*** Block opens ***
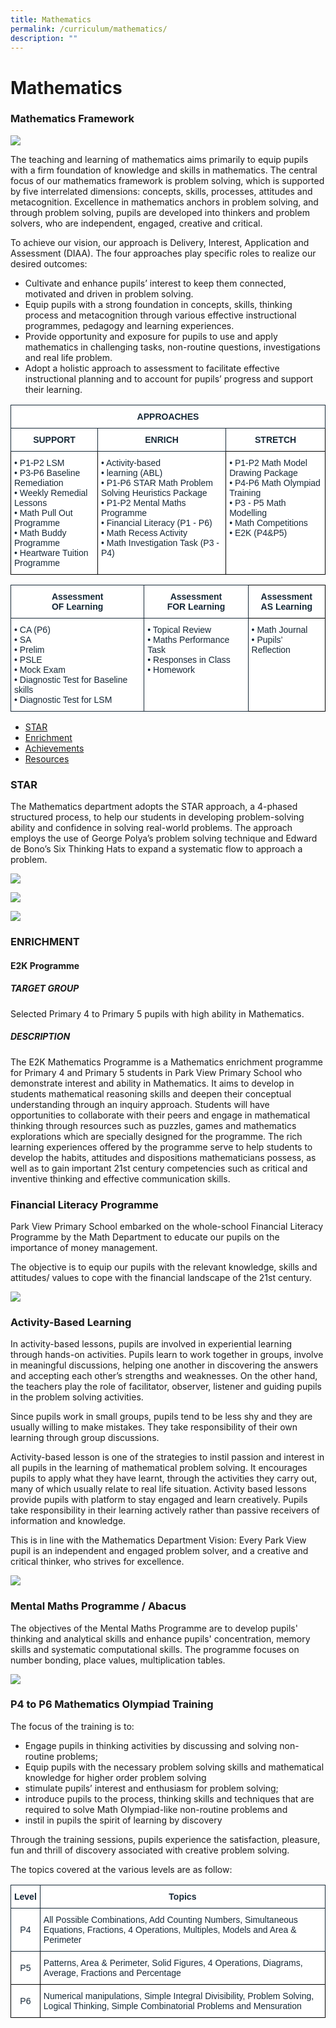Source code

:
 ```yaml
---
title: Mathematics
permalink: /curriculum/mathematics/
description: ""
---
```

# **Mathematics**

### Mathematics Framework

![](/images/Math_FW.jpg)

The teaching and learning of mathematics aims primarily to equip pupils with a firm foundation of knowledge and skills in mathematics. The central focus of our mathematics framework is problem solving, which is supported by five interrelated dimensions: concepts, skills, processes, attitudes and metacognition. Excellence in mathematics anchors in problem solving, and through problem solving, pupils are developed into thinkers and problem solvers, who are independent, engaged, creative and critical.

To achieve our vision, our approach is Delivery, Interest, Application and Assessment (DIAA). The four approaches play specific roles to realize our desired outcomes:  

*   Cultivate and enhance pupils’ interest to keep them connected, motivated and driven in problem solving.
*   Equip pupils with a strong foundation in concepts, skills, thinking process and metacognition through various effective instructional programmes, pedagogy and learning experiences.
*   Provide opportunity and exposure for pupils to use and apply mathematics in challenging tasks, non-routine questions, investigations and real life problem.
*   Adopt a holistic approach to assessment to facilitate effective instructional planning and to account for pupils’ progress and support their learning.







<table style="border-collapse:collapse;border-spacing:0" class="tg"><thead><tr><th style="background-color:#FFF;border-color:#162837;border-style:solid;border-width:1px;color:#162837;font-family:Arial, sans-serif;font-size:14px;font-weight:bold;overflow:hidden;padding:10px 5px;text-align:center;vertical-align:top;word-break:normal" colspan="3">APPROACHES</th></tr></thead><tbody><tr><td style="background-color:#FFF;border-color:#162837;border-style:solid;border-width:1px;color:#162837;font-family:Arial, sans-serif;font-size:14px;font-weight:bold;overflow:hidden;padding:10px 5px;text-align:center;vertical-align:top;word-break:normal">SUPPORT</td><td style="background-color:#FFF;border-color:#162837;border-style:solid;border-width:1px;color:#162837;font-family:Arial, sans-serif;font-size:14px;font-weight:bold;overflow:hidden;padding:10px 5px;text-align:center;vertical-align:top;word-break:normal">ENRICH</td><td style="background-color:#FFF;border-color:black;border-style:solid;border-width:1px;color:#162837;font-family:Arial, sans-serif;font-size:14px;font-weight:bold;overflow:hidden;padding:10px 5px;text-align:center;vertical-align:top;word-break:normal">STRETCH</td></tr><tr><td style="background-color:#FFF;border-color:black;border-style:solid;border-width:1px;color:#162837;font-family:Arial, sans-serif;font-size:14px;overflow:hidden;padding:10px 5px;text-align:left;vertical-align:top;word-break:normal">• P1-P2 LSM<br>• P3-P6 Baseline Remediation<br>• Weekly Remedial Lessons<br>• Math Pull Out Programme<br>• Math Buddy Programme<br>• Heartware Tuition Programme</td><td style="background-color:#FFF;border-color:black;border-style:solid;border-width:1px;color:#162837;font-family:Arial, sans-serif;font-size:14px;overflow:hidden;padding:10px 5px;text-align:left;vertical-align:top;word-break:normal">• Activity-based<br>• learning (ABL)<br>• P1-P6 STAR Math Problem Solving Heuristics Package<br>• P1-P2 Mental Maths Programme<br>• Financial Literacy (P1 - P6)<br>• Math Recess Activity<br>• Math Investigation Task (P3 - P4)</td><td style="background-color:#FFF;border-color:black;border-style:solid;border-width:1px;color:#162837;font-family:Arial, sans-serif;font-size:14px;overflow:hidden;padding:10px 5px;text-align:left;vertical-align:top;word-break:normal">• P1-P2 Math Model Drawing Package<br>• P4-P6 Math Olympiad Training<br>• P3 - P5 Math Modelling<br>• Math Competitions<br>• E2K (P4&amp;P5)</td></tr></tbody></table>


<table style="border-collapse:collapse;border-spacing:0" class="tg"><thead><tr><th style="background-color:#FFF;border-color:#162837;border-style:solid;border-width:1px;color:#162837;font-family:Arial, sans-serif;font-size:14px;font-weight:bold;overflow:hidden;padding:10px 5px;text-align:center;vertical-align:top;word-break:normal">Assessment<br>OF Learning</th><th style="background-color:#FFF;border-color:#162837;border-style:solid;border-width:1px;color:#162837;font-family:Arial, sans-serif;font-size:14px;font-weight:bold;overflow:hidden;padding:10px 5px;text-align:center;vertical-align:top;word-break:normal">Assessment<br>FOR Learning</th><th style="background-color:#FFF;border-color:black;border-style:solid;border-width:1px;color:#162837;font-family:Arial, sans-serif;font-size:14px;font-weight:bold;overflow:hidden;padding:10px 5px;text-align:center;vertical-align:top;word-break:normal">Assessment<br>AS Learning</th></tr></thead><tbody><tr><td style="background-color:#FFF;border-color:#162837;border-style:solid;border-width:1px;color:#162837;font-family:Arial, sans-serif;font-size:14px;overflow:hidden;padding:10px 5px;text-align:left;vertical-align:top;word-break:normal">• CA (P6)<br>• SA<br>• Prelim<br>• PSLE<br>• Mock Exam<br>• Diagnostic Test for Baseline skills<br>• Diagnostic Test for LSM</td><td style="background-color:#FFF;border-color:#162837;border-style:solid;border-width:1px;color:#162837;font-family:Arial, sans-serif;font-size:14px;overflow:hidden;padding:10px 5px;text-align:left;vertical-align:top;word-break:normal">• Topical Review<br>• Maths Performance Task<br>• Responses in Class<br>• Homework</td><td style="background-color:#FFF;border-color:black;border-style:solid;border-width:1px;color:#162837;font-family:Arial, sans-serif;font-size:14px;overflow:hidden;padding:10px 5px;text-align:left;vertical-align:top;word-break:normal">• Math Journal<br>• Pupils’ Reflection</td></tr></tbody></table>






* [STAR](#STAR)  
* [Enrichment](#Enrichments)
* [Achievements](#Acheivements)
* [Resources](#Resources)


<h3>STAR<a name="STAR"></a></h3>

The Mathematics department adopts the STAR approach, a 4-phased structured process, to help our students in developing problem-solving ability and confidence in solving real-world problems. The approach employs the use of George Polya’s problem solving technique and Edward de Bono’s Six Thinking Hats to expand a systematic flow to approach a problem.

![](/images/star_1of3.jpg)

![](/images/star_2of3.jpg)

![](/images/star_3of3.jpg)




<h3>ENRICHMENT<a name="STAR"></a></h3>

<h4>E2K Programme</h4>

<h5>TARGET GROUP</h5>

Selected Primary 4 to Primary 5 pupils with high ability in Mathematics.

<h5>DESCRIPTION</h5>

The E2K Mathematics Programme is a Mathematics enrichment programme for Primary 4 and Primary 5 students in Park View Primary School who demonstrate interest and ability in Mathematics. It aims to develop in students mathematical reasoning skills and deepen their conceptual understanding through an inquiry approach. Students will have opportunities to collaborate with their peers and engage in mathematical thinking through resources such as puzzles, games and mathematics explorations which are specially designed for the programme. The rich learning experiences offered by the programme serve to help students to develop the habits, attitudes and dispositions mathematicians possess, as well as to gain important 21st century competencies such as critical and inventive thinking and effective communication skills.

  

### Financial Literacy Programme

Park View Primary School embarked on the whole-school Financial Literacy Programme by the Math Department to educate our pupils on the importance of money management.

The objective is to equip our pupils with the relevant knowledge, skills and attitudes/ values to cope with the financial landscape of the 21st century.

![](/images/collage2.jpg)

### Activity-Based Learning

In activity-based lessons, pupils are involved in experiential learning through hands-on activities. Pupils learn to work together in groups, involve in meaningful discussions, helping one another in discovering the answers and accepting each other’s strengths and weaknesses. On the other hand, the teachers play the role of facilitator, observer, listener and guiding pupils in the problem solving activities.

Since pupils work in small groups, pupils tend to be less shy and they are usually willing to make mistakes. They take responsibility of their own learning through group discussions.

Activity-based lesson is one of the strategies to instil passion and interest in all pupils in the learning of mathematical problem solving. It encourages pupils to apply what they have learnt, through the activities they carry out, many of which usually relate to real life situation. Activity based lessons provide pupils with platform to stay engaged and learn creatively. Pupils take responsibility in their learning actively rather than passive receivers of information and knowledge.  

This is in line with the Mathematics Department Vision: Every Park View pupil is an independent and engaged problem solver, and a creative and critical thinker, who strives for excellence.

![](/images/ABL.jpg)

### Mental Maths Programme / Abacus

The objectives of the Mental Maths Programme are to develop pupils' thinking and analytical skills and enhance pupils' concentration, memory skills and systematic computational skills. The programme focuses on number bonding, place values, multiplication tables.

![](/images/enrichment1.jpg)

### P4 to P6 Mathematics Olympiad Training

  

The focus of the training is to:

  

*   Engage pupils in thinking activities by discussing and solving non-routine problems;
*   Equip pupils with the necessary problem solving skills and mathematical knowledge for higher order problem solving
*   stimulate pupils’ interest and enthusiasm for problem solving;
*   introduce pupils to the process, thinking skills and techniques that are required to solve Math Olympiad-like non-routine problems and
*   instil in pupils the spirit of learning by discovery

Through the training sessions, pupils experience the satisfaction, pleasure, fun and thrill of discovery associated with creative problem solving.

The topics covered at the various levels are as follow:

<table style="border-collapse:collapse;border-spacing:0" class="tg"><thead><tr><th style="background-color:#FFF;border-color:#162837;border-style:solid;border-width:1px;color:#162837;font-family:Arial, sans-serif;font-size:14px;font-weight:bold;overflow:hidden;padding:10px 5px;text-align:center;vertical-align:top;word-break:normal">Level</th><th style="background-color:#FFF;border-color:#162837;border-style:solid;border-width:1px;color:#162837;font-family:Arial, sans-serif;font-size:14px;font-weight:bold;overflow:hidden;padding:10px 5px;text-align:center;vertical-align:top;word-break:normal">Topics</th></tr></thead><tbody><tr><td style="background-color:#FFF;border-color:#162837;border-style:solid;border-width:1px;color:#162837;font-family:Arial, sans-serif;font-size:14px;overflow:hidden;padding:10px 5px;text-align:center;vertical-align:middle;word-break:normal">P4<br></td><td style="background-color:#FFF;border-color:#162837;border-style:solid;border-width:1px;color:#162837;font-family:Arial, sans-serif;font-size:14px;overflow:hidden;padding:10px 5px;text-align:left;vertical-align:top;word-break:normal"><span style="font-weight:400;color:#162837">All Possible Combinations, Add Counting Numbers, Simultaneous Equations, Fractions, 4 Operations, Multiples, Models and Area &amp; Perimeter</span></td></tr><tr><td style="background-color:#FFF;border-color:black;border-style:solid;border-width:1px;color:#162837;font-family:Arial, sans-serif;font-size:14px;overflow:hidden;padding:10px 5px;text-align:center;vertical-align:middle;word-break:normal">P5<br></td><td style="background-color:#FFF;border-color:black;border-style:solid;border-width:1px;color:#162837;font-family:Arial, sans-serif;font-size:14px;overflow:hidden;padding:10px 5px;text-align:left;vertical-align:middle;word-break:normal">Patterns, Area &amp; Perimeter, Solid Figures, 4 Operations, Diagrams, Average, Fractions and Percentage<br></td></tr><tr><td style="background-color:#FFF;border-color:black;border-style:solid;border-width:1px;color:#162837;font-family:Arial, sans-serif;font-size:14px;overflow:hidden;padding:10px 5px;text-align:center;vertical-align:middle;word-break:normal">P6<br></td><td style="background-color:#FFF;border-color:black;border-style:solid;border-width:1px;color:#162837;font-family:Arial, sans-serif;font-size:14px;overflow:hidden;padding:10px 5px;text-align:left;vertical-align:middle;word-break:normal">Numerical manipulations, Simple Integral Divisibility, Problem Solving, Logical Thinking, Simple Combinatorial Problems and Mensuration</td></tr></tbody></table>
*** Block closes ***
TO DO: All lines above that include the word "students" should be located and copied.

TASK OUTPUT:
The Mathematics department adopts the STAR approach, a 4-phased structured process, to help our students in developing problem-solving ability and confidence in solving real-world problems. The approach employs the use of George Polya’s problem solving technique and Edward de Bono’s Six Thinking Hats to expand a systematic flow to approach a problem.
The E2K Mathematics Programme is a Mathematics enrichment programme for Primary 4 and Primary 5 students in Park View Primary School who demonstrate interest and ability in Mathematics. It aims to develop in students mathematical reasoning skills and deepen their conceptual understanding through an inquiry approach. Students will have opportunities to collaborate with their peers and engage in mathematical thinking through resources such as puzzles, games and mathematics explorations which are specially designed for the programme. The rich learning experiences offered by the programme serve to help students to develop the habits, attitudes and dispositions mathematicians possess, as well as to gain important 21st century competencies such as critical and inventive thinking and effective communication skills.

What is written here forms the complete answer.